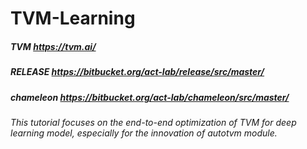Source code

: # TVM-Learning
##### TVM https://tvm.ai/
##### RELEASE https://bitbucket.org/act-lab/release/src/master/
##### chameleon https://bitbucket.org/act-lab/chameleon/src/master/
###### This tutorial focuses on the end-to-end optimization of TVM for deep learning model, especially for the innovation of autotvm module.

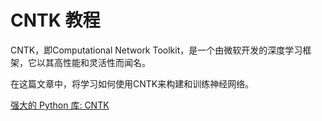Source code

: # CNTK 教程

<show-structure depth="3"/>

CNTK，即Computational Network Toolkit，是一个由微软开发的深度学习框架，它以其高性能和灵活性而闻名。

在这篇文章中，将学习如何使用CNTK来构建和训练神经网络。

<seealso>
<category ref="ref_docs">
    <a href="https://mp.weixin.qq.com/s/_DLcNBXKKeLNytfp4fIySg">强大的 Python 库: CNTK</a>
</category>
<category ref="ref_github">
</category>
<category ref="ref_issues">
</category>
<category ref="ref_hf">
</category>
<category ref="ref_ms">
</category>
</seealso>

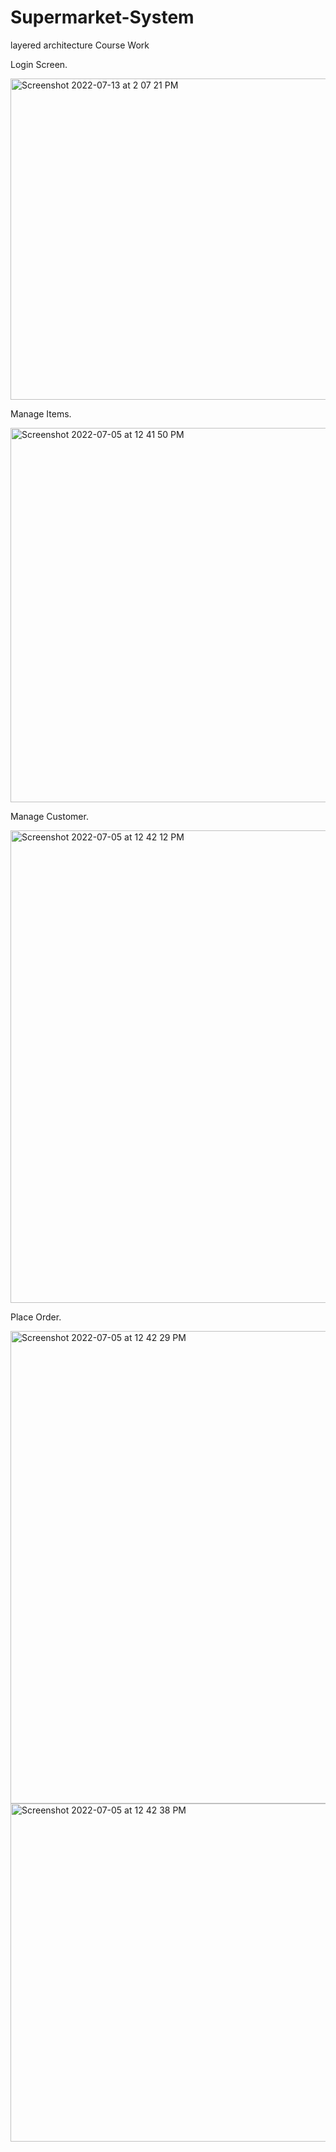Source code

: # Supermarket-System
layered architecture Course Work

Login Screen.

<img width="514" alt="Screenshot 2022-07-13 at 2 07 21 PM" src="https://user-images.githubusercontent.com/84431272/178690415-0e515ab2-7936-4d41-86e9-d2e5f66183b7.png">


Manage Items.

<img width="599" alt="Screenshot 2022-07-05 at 12 41 50 PM" src="https://user-images.githubusercontent.com/84431272/177272402-58612040-4ed0-47bd-af1f-5bd0181cc9c9.png">


Manage Customer.

<img width="756" alt="Screenshot 2022-07-05 at 12 42 12 PM" src="https://user-images.githubusercontent.com/84431272/177272451-9a978169-83f1-4fc9-9ddf-ec4964afc586.png">


Place Order.

<img width="756" alt="Screenshot 2022-07-05 at 12 42 29 PM" src="https://user-images.githubusercontent.com/84431272/177272491-c4747971-9fde-4ecf-bd49-163c82a6df63.png">




<img width="541" alt="Screenshot 2022-07-05 at 12 42 38 PM" src="https://user-images.githubusercontent.com/84431272/177272514-9e5e67d0-2984-4e01-a823-d672366fa015.png">

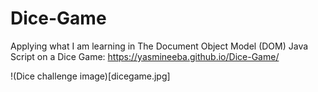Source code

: # Dice-Game
Applying what I am learning in The Document Object Model (DOM) Java Script on a Dice Game: https://yasmineeba.github.io/Dice-Game/

!(Dice challenge image)[dicegame.jpg]
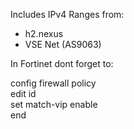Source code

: Includes IPv4 Ranges from:
- h2.nexus
- VSE Net (AS9063)


In Fortinet dont forget to:

<p>config firewall policy<br>
edit id<br>
set match-vip enable<br>
end
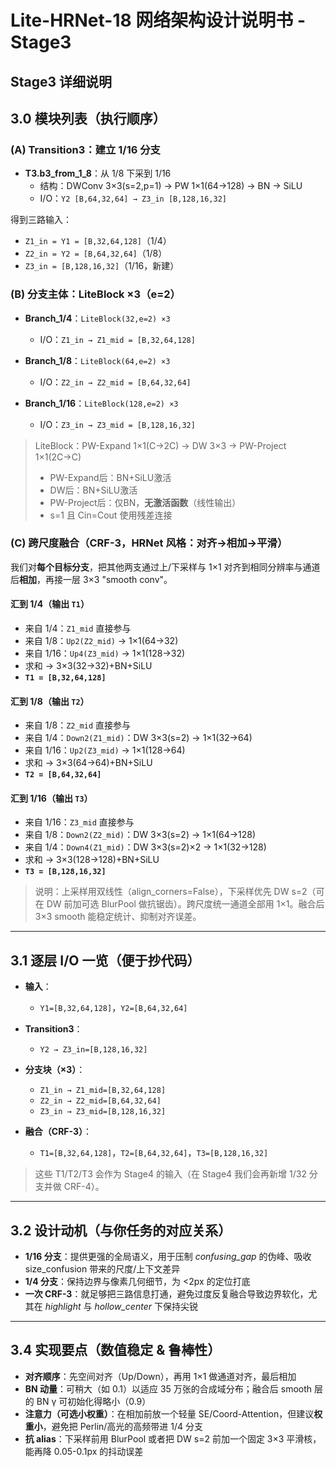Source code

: # Lite-HRNet-18 网络架构设计说明书 - Stage3

## Stage3 详细说明

## 3.0 模块列表（执行顺序）

### (A) Transition3：建立 1/16 分支

- **T3.b3_from_1_8**：从 1/8 下采到 1/16
  - 结构：DWConv 3×3(s=2,p=1) → PW 1×1(64→128) → BN → SiLU
  - I/O：`Y2 [B,64,32,64] → Z3_in [B,128,16,32]`

得到三路输入：
- `Z1_in = Y1 = [B,32,64,128]`（1/4）
- `Z2_in = Y2 = [B,64,32,64]`（1/8）
- `Z3_in = [B,128,16,32]`（1/16，新建）

### (B) 分支主体：LiteBlock ×3（e=2）

- **Branch_1/4**：`LiteBlock(32,e=2) ×3`
  - I/O：`Z1_in → Z1_mid = [B,32,64,128]`

- **Branch_1/8**：`LiteBlock(64,e=2) ×3`
  - I/O：`Z2_in → Z2_mid = [B,64,32,64]`

- **Branch_1/16**：`LiteBlock(128,e=2) ×3`
  - I/O：`Z3_in → Z3_mid = [B,128,16,32]`

> LiteBlock：PW-Expand 1×1(C→2C) → DW 3×3 → PW-Project 1×1(2C→C)
> - PW-Expand后：BN+SiLU激活
> - DW后：BN+SiLU激活
> - PW-Project后：仅BN，**无激活函数**（线性输出）
> - s=1 且 Cin=Cout 使用残差连接

### (C) 跨尺度融合（CRF-3，HRNet 风格：对齐→相加→平滑）

我们对**每个目标分支**，把其他两支通过上/下采样与 1×1 对齐到相同分辨率与通道后**相加**，再接一层 3×3 "smooth conv"。

#### 汇到 1/4（输出 `T1`）
- 来自 1/4：`Z1_mid` 直接参与
- 来自 1/8：`Up2(Z2_mid)` → 1×1(64→32)
- 来自 1/16：`Up4(Z3_mid)` → 1×1(128→32)
- 求和 → 3×3(32→32)+BN+SiLU
- **`T1 = [B,32,64,128]`**

#### 汇到 1/8（输出 `T2`）
- 来自 1/8：`Z2_mid` 直接参与
- 来自 1/4：`Down2(Z1_mid)`：DW 3×3(s=2) → 1×1(32→64)
- 来自 1/16：`Up2(Z3_mid)` → 1×1(128→64)
- 求和 → 3×3(64→64)+BN+SiLU
- **`T2 = [B,64,32,64]`**

#### 汇到 1/16（输出 `T3`）
- 来自 1/16：`Z3_mid` 直接参与
- 来自 1/8：`Down2(Z2_mid)`：DW 3×3(s=2) → 1×1(64→128)
- 来自 1/4：`Down4(Z1_mid)`：DW 3×3(s=2)×2 → 1×1(32→128)
- 求和 → 3×3(128→128)+BN+SiLU
- **`T3 = [B,128,16,32]`**

> 说明：上采样用双线性（align_corners=False），下采样优先 DW s=2（可在 DW 前加可选 BlurPool 做抗锯齿）。跨尺度统一通道全部用 1×1。融合后 3×3 smooth 能稳定统计、抑制对齐误差。

---

## 3.1 逐层 I/O 一览（便于抄代码）

- **输入**：
  - `Y1=[B,32,64,128]`，`Y2=[B,64,32,64]`

- **Transition3**：
  - `Y2 → Z3_in=[B,128,16,32]`

- **分支块（×3）**：
  - `Z1_in → Z1_mid=[B,32,64,128]`
  - `Z2_in → Z2_mid=[B,64,32,64]`
  - `Z3_in → Z3_mid=[B,128,16,32]`

- **融合（CRF-3）**：
  - `T1=[B,32,64,128]`，`T2=[B,64,32,64]`，`T3=[B,128,16,32]`

> 这些 T1/T2/T3 会作为 Stage4 的输入（在 Stage4 我们会再新增 1/32 分支并做 CRF-4）。

---

## 3.2 设计动机（与你任务的对应关系）

- **1/16 分支**：提供更强的全局语义，用于压制 *confusing_gap* 的伪峰、吸收 size_confusion 带来的尺度/上下文差异
- **1/4 分支**：保持边界与像素几何细节，为 <2px 的定位打底
- **一次 CRF-3**：就足够把三路信息打通，避免过度反复融合导致边界软化，尤其在 *highlight* 与 *hollow_center* 下保持尖锐

---

## 3.4 实现要点（数值稳定 & 鲁棒性）

- **对齐顺序**：先空间对齐（Up/Down），再用 1×1 做通道对齐，最后相加
- **BN 动量**：可稍大（如 0.1）以适应 35 万张的合成域分布；融合后 smooth 层的 BN γ 可初始化得略小（0.9）
- **注意力（可选小权重）**：在相加前放一个轻量 SE/Coord-Attention，但建议**权重小**，避免把 Perlin/高光的高频带进 1/4 分支
- **抗 alias**：下采样前用 BlurPool 或者把 DW s=2 前加一个固定 3×3 平滑核，能再降 0.05-0.1px 的抖动误差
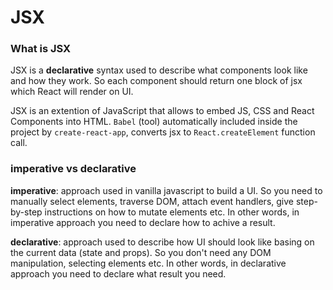 # JSX

### What is JSX

JSX is a **declarative** syntax used to describe what components look like and how they work. So each component should return one block of jsx which React will render on UI.

JSX is an extention of JavaScript that allows to embed JS, CSS and React Components into HTML. `Babel` (tool) automatically included inside the project by `create-react-app`, converts jsx to `React.createElement` function call.

### imperative vs declarative

**imperative**: approach used in vanilla javascript to build a UI. So you need to manually select elements, traverse DOM, attach event handlers, give step-by-step instructions on how to mutate elements etc. In other words, in imperative approach you need to declare how to achive a result.

**declarative**: approach used to describe how UI should look like basing on the current data (state and props). So you don't need any DOM manipulation, selecting elements etc. In other words, in declarative approach you need to declare what result you need.

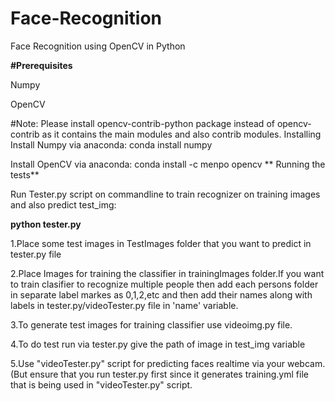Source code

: # Face-Recognition
Face Recognition using OpenCV in Python

**#Prerequisites**

  Numpy

  OpenCV

#Note: Please install opencv-contrib-python package instead of opencv-contrib as it contains the main modules and also contrib modules.
Installing
Install Numpy via anaconda: conda install numpy

Install OpenCV via anaconda: conda install -c menpo opencv
**
Running the tests**

Run Tester.py script on commandline to train recognizer on training images and also predict test_img:

**python tester.py**

1.Place some test images in TestImages folder that you want to predict in tester.py file

2.Place Images for training the classifier in trainingImages folder.If you want to train clasifier to recognize multiple people then add each persons folder in separate label markes as 0,1,2,etc and then add their names along with labels in tester.py/videoTester.py file in 'name' variable.

3.To generate test images for training classifier use videoimg.py file.

4.To do test run via tester.py give the path of image in test_img variable

5.Use "videoTester.py" script for predicting faces realtime via your webcam.(But ensure that you run tester.py first since it generates training.yml file that is being used in "videoTester.py" script.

### [WHAT TO PRODUCE]
Search the material for the string "declarative" and return each line that has it.

### [RESPONSE TO THE EXERCISE]
JSX is a **declarative** syntax used to describe what components look like and how they work. So each component should return one block of jsx which React will render on UI.
### imperative vs declarative
**declarative**: approach used to describe how UI should look like basing on the current data (state and props). So you don't need any DOM manipulation, selecting elements etc. In other words, in declarative approach you need to declare what result you need.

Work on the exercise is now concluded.